Point mutants identify critical amino acids important for ectodomain nectin-1 processing

To identify the residues that are necessary for cleavages of alpha-CTF and CTF-1 cleavage, we utilized site-directed alanine scanning mutagenesis. We mutated each residue between amino acid 301–351 to alanine, with the exception of residues 308, 315 and 346. Residues 308 and 315 were mutated to leucine, and residue 346 was mutated to isoleucine. Each of these mutant polypeptides was expressed in HEK293 cells and cell lysates were collected for western blot analysis. We found 10 amino acids that affect nectin-1 processing (Fig 4a). Mutation of amino acid residues 310 and 311 substantially reduced both 30 and 34 kDa CTFs (Fig. 4b and d). Mutation of amino acid residues 303, 313 and 323 caused an accumulation of 50–60 kDa intermediates but still produced 30 and 34 kDa CTFs at low levels (Fig. 4b and d). Interestingly, mutation I303A shifted the full-length nectin-1 to a higher molecular weight. This mutation may affect post-translational modification. Mutation of amino acid residues 335, 336, 339, 342, and 343 selectively inhibited or substantially reduced the production of CTF-1 but not α-CTF, suggesting that these residues play an important role in interactions with an unidentified protease.
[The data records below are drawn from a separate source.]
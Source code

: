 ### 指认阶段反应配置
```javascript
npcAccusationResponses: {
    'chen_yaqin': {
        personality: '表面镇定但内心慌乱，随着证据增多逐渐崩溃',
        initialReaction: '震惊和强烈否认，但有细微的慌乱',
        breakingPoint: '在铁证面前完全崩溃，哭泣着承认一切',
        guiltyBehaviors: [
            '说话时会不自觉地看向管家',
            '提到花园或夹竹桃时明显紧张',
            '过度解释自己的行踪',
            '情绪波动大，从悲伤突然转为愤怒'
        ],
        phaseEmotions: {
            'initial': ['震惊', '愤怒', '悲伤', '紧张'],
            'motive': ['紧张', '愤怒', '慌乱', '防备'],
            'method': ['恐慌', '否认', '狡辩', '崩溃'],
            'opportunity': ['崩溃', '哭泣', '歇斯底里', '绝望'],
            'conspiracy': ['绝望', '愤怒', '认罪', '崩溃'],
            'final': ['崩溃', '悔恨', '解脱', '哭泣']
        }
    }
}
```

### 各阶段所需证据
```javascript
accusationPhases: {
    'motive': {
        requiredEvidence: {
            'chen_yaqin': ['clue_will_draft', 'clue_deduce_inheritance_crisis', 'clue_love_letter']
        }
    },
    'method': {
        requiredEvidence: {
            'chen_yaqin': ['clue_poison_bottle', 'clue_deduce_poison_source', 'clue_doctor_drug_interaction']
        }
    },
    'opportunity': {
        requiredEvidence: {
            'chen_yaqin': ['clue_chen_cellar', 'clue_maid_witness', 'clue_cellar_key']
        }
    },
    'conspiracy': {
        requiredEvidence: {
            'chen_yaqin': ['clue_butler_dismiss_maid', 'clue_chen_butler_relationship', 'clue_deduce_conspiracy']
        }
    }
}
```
Interestingly mutation of amino acid residue 336 exhibited another band just above the α-CTF (Fig. 4b; indicated by a red dot in the bottom blot), suggesting that this residue may have changed the cleavage site for an unidentified protease. These point mutational analyses also indicate that the CTF-1 cleavage event is not required for the α-cleavage event. The mutation of residue 329 specifically reduced high molecular full-length nectin-1 presumably because of altering N-glycosylation (Fig. 4c). However this mutation did not affect the formation of CTF-1 and α-CTFs (Fig. 4b and d). The remainder of the mutants produced CTFs identical to that of wild-type nectin-1 (Figure S1). We also analyzed these mutants in neuro-2A neuronal cells and obtained similar results (Figure S2), suggesting that nectin-1 is processed by similar or identical sheddases in various cells. These data indicate that ten residues may play an important role in CTF-1 and/or α-cleavages, perhaps in positioning the substrate sites for important positioning for ADAM10 or unidentified cleavage enzyme(s).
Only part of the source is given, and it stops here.